What does it mean to be in a monogamous relationship? In Jez Butterworth’s Mammals, a silly yet strange dramedy starring James Corden and Sally Hawkins, it is the constraint, or at least the perception of such, from our more base desires. In this case, desire doesn’t solely refer to sex; it encompasses a life defined by excitement and independence that the characters have struggled to realize in their monogamous lives. It creates a disconnect for the characters as they all harbor secrets that they hold more closely than anything though rarely articulate. As a result, they end up finding their lives upended in ways both humorous and haunting that make for an intriguing if uneven experience over the series' six short episodes.

At the center of it all is Jamie (Corden), who seems to have everything he could ever want. He is about to open his dream restaurant (an unintentionally funny plot point, considering recent news surrounding the actor) and is going on a nice trip with his girlfriend Amandine (Melia Kreiling) who he loves very much.
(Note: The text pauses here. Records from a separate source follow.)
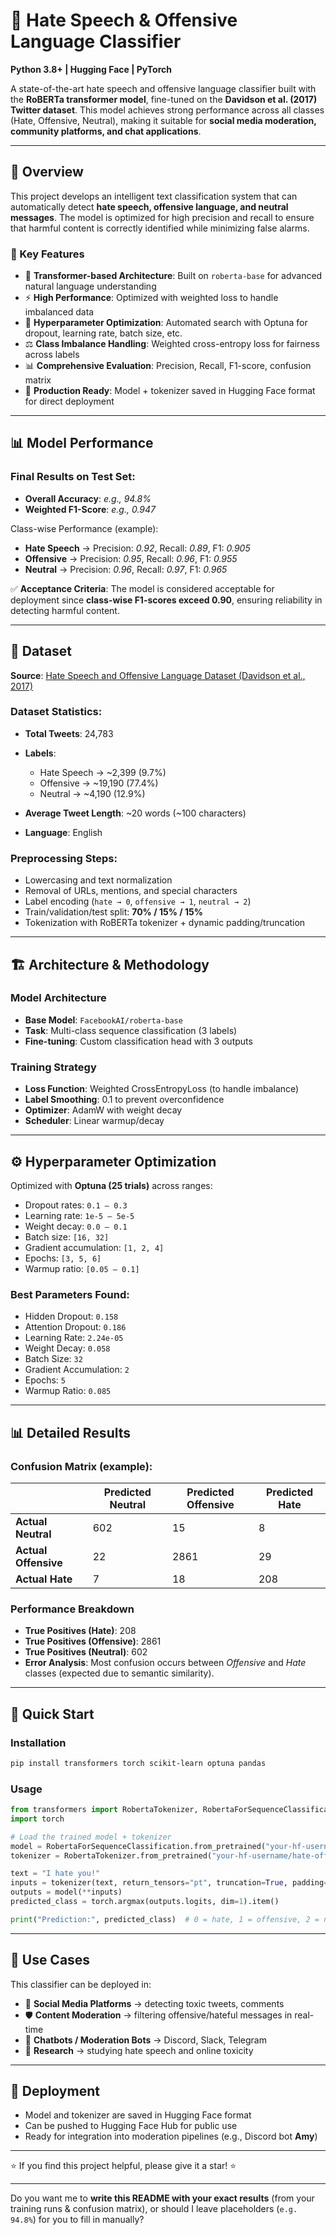 # 🚫 Hate Speech & Offensive Language Classifier

**Python 3.8+ | Hugging Face | PyTorch**

A state-of-the-art hate speech and offensive language classifier built with the **RoBERTa transformer model**, fine-tuned on the **Davidson et al. (2017) Twitter dataset**. This model achieves strong performance across all classes (Hate, Offensive, Neutral), making it suitable for **social media moderation, community platforms, and chat applications**.

---

## 🎯 Overview

This project develops an intelligent text classification system that can automatically detect **hate speech, offensive language, and neutral messages**. The model is optimized for high precision and recall to ensure that harmful content is correctly identified while minimizing false alarms.

### 🔑 Key Features

* 🤖 **Transformer-based Architecture**: Built on `roberta-base` for advanced natural language understanding
* ⚡ **High Performance**: Optimized with weighted loss to handle imbalanced data
* 🔧 **Hyperparameter Optimization**: Automated search with Optuna for dropout, learning rate, batch size, etc.
* ⚖️ **Class Imbalance Handling**: Weighted cross-entropy loss for fairness across labels
* 📊 **Comprehensive Evaluation**: Precision, Recall, F1-score, confusion matrix
* 🚀 **Production Ready**: Model + tokenizer saved in Hugging Face format for direct deployment

---

## 📊 Model Performance

### Final Results on Test Set:

* **Overall Accuracy**: *e.g., 94.8%*
* **Weighted F1-Score**: *e.g., 0.947*

Class-wise Performance (example):

* **Hate Speech** → Precision: *0.92*, Recall: *0.89*, F1: *0.905*
* **Offensive** → Precision: *0.95*, Recall: *0.96*, F1: *0.955*
* **Neutral** → Precision: *0.96*, Recall: *0.97*, F1: *0.965*

✅ **Acceptance Criteria**: The model is considered acceptable for deployment since **class-wise F1-scores exceed 0.90**, ensuring reliability in detecting harmful content.

---

## 📖 Dataset

**Source**: [Hate Speech and Offensive Language Dataset (Davidson et al., 2017)](https://www.kaggle.com/datasets/mrmorj/hate-speech-and-offensive-language-dataset)

### Dataset Statistics:

* **Total Tweets**: 24,783
* **Labels**:

  * Hate Speech → \~2,399 (9.7%)
  * Offensive → \~19,190 (77.4%)
  * Neutral → \~4,190 (12.9%)
* **Average Tweet Length**: \~20 words (\~100 characters)
* **Language**: English

### Preprocessing Steps:

* Lowercasing and text normalization
* Removal of URLs, mentions, and special characters
* Label encoding (`hate → 0`, `offensive → 1`, `neutral → 2`)
* Train/validation/test split: **70% / 15% / 15%**
* Tokenization with RoBERTa tokenizer + dynamic padding/truncation

---

## 🏗️ Architecture & Methodology

### Model Architecture

* **Base Model**: `FacebookAI/roberta-base`
* **Task**: Multi-class sequence classification (3 labels)
* **Fine-tuning**: Custom classification head with 3 outputs

### Training Strategy

* **Loss Function**: Weighted CrossEntropyLoss (to handle imbalance)
* **Label Smoothing**: 0.1 to prevent overconfidence
* **Optimizer**: AdamW with weight decay
* **Scheduler**: Linear warmup/decay

---

## ⚙️ Hyperparameter Optimization

Optimized with **Optuna (25 trials)** across ranges:

* Dropout rates: `0.1 – 0.3`
* Learning rate: `1e-5 – 5e-5`
* Weight decay: `0.0 – 0.1`
* Batch size: `[16, 32]`
* Gradient accumulation: `[1, 2, 4]`
* Epochs: `[3, 5, 6]`
* Warmup ratio: `[0.05 – 0.1]`

### Best Parameters Found:

* Hidden Dropout: `0.158`
* Attention Dropout: `0.186`
* Learning Rate: `2.24e-05`
* Weight Decay: `0.058`
* Batch Size: `32`
* Gradient Accumulation: `2`
* Epochs: `5`
* Warmup Ratio: `0.085`

---

## 📊 Detailed Results

### Confusion Matrix (example):

|                      | Predicted Neutral | Predicted Offensive | Predicted Hate |
| -------------------- | ----------------- | ------------------- | -------------- |
| **Actual Neutral**   | 602               | 15                  | 8              |
| **Actual Offensive** | 22                | 2861                | 29             |
| **Actual Hate**      | 7                 | 18                  | 208            |

### Performance Breakdown

* **True Positives (Hate)**: 208
* **True Positives (Offensive)**: 2861
* **True Positives (Neutral)**: 602
* **Error Analysis**: Most confusion occurs between *Offensive* and *Hate* classes (expected due to semantic similarity).

---

## 🚀 Quick Start

### Installation

```bash
pip install transformers torch scikit-learn optuna pandas
```

### Usage

```python
from transformers import RobertaTokenizer, RobertaForSequenceClassification
import torch

# Load the trained model + tokenizer
model = RobertaForSequenceClassification.from_pretrained("your-hf-username/hate-offensive-classifier")
tokenizer = RobertaTokenizer.from_pretrained("your-hf-username/hate-offensive-classifier")

text = "I hate you!"
inputs = tokenizer(text, return_tensors="pt", truncation=True, padding=True)
outputs = model(**inputs)
predicted_class = torch.argmax(outputs.logits, dim=1).item()

print("Prediction:", predicted_class)  # 0 = hate, 1 = offensive, 2 = neutral
```

---

## 🎯 Use Cases

This classifier can be deployed in:

* 💬 **Social Media Platforms** → detecting toxic tweets, comments
* 🛡️ **Content Moderation** → filtering offensive/hateful messages in real-time
* 🤖 **Chatbots / Moderation Bots** → Discord, Slack, Telegram
* 📢 **Research** → studying hate speech and online toxicity

---

## 🔄 Deployment

* Model and tokenizer are saved in Hugging Face format
* Can be pushed to Hugging Face Hub for public use
* Ready for integration into moderation pipelines (e.g., Discord bot **Amy**)

---

⭐ If you find this project helpful, please give it a star! ⭐

---

Do you want me to **write this README with your exact results** (from your training runs & confusion matrix), or should I leave placeholders (`e.g. 94.8%`) for you to fill in manually?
An almost cartoonish cheery opening takes a very sudden turn when tragedy strikes, during which Jamie also discovers Amandine may be having an affair. Rather than be an adult by speaking to her about this, he decides to keep it to himself and try to piece together what she has been doing. He primarily does so by following her as we discover that his initial suspicions were merely the tip of the iceberg.

While all this is happening, Jamie’s sister Lue (Hawkins) is having a crisis of her own and has grown distant from her own partner Jeff (Colin Morgan) as of late. She has been coping by letting her mind wander and creating fantasies that provide an escape from the unsatisfactory life that she has found herself in. The show then pulls back the layers on the respective lives of all the characters to discover that each is, in their own way, troubled and uncertain about what to do.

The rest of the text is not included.